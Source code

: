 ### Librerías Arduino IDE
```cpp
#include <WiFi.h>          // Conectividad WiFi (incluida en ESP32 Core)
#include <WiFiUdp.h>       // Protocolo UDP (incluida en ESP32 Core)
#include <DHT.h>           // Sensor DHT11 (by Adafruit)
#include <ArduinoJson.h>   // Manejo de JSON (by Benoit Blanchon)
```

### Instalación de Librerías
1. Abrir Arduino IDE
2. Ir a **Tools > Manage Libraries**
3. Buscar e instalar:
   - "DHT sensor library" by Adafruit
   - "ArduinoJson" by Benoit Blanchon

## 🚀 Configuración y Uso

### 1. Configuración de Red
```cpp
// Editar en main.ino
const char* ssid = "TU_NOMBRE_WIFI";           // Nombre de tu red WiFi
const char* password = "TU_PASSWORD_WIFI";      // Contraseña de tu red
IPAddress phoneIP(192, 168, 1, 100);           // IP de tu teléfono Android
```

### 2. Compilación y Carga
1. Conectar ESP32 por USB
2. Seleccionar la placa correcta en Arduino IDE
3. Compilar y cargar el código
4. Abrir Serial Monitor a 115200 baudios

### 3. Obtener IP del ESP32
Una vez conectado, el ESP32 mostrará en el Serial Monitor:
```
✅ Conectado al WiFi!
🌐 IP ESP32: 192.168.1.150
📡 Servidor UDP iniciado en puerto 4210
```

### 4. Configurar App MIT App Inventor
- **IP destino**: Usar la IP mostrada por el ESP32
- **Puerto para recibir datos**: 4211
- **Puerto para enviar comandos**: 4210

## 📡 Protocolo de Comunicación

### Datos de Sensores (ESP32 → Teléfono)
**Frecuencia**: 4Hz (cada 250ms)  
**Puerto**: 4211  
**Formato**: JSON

☆ ☆ ☆ ☆ ☆ ☆ ☆

ASSIGNMENT
Every line above holding the string "const" should be listed.

RESPONSE TO THE TASK
const char* ssid = "TU_NOMBRE_WIFI";           // Nombre de tu red WiFi
const char* password = "TU_PASSWORD_WIFI";      // Contraseña de tu red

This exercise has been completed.